Defesa: "denúncia não passa de enredo de ficção"

Em nota divulgada logo após o depoimento de FHC, a defesa de Lula diz que os depoimentos das testemunhas ouvidas hoje "destroem a linha central da acusação feita pelo Ministério Público Federal" na ação que envolve acervo de objetos recebidos durante dois mandatos presidenciais de Lula. A defesa afirmou que a denúncia não passa de um "enredo de ficção". 

Segundo a testemunha Danielle Ardaillon, que trabalha com  FHC desde a década de 70 e é curadora de seu acervo, os objetos nem sempre passam pela mão do presidente.

A defesa afirmou ainda que, em depoimento, Emerson Granero, representante da Granero Transportes, disse que Lula não participou de qualquer etapa da contratação e que a transação seguiu o padrão normal de sua empresa. 

Denúncia do MPF

Segundo o Ministério Público Federal, a empreiteira OAS teria pago R$ 1,3 milhão a Granero Transportes para manter o acervo de Lula em depósitos. Segundo a defesa de Okamotto, o acervo tem 369 mil cartas, 9.965 livros e 15.896 discursos feitos pelo petista. Foram pagos ainda R$ 4.726,11 mensais, entre o início de 2011 e junho de 2012, para armazenamento climatizado das bebidas, que inclui vinhos, champagnes e espumantes de diversas origens.

Os contratos foram assinados pelo presidente do Instituto Lula, Paulo Okamotto, que é réu no processo.

A defesa de Okamotto arrolou Fernando Henrique Cardoso para que ele falasse sobre a importância histórica de um arquivo presidencial.

O depoimento de FHC abre os que serão feitos pelas testemunhas de defesa do processo que julga o suposto favorecimento de Lula em três contratos da Petrobras com a OAS, a negociação para a compra e reforma de um apartamento tríplex no Guarujá em favor da família de Lula e o pagamento de despesas para transporte a armazenagem de objetos do ex-presidente.

Além de Fernando Henrique, o ex-presidente da República José Sarney (PMDB-AP) também foi arrolado como testemunha de Paulo Okamotto. O depoimento também será colhido por videoconferência de São Luiz (MA) e está marcado para o dia 14 de fevereiro.

Além de Paulo Okamotto, são réus na ação o próprio Lula e outras cinco pessoas. A ex-primeira dama Marisa Letícia, que morreu na semana passada vítima de um AVC (Acidente Vascular Cerebral) também era ré nessa ação.

A defesa de Lula chegou a pedir que as audiências fossem adiadas por causa da morte de Marisa Letícia.
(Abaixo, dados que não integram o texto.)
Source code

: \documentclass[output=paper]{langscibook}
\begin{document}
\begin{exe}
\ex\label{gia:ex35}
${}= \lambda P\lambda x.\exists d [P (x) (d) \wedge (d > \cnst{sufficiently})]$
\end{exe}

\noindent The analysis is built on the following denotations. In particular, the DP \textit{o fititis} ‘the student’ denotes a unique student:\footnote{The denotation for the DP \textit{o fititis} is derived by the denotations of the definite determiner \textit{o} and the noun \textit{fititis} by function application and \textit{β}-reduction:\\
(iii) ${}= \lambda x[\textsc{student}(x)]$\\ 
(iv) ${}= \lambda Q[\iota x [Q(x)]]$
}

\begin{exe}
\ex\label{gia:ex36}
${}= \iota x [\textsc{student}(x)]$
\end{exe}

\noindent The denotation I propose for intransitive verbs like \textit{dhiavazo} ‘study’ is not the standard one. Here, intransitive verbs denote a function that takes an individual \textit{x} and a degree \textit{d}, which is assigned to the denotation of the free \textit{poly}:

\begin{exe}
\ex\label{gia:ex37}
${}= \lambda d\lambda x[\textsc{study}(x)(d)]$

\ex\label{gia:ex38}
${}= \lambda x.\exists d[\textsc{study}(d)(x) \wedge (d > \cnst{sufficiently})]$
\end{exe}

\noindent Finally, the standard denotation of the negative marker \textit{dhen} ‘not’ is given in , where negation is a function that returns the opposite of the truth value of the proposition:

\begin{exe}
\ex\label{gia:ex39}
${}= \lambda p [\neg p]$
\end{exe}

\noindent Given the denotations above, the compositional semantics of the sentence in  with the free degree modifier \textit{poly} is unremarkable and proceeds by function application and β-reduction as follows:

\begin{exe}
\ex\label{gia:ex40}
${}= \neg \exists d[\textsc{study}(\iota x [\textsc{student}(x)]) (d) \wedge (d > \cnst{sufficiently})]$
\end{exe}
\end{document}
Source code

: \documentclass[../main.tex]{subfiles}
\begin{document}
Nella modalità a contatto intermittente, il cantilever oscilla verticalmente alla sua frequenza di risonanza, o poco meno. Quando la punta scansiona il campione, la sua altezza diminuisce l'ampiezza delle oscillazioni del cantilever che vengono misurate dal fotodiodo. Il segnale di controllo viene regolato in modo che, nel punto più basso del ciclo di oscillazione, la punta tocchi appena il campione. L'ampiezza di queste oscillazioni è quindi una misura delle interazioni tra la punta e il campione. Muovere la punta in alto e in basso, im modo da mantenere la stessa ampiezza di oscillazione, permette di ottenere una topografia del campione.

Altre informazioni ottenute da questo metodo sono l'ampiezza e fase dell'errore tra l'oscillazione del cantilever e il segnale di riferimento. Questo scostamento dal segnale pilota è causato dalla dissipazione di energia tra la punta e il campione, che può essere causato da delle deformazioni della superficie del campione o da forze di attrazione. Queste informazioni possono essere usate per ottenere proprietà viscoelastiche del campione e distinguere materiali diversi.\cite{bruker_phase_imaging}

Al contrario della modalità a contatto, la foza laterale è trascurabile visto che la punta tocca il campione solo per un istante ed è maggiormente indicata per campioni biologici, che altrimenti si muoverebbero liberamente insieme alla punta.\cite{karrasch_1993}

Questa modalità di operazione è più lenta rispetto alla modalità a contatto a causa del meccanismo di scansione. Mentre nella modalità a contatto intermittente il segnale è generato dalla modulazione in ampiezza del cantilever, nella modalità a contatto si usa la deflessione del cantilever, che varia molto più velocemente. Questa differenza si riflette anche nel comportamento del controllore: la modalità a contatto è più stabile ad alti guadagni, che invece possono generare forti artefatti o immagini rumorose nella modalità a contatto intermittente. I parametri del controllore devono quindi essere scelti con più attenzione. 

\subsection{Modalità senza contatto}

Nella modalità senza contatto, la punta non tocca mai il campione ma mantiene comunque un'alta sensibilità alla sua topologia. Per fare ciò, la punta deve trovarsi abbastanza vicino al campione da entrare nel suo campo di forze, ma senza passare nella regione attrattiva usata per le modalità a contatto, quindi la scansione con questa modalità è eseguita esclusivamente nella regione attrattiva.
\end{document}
Mas o pedido foi negado por Moro, que afirmou que “apesar do trágico e lamentável acontecimento, há diversas audiências já designadas, com dezenas de testemunhas”, que exigiram esforços da Justiça para viabilizar os interrogatórios por videoconferência. Por outro lado, segundo o juiz, Lula foi dispensado de comparecer às audiências.

"O presidente não pode saber de tudo"

Durante o depoimento a Moro, o ex-presidente Fernando Henrique Cardoso afirmou ainda que um presidente da República não consegue saber de tudo. A resposta foi dada ao ser questionado se ele conhecia o ex-diretor da Petrobras Nestor Cerveró e se tinha conhecimento sobre o esquema de pagamento de propina em projetos da Petrobras durante sua gestão.

“Não conheço esse senhor, nunca ouvi falar dele. Não tenho a menor ideia. Agora, um presidente da República não pode saber o que está acontecendo no convívio das pessoas. É um procedimento incorreto de pessoas e deve ser combatido. Não posso dizer nem que sim, nem que não”, declarou após a pergunta de um dos advogados de defesa de Luiz Inácio Lula da Silva.

Sobre as acusações de que desde 1990 existia um cartel de empreiteiras que atuava na Petrobras, FHC alegou que nada sobre isso chegou ao seu conhecimento. “Não, nunca chegou até mim. As coisas que chegaram foram comunicadas pelo presidente da Petrobras [na época]. Eram casos individuais e eram alegações, não eram coisas concretas.”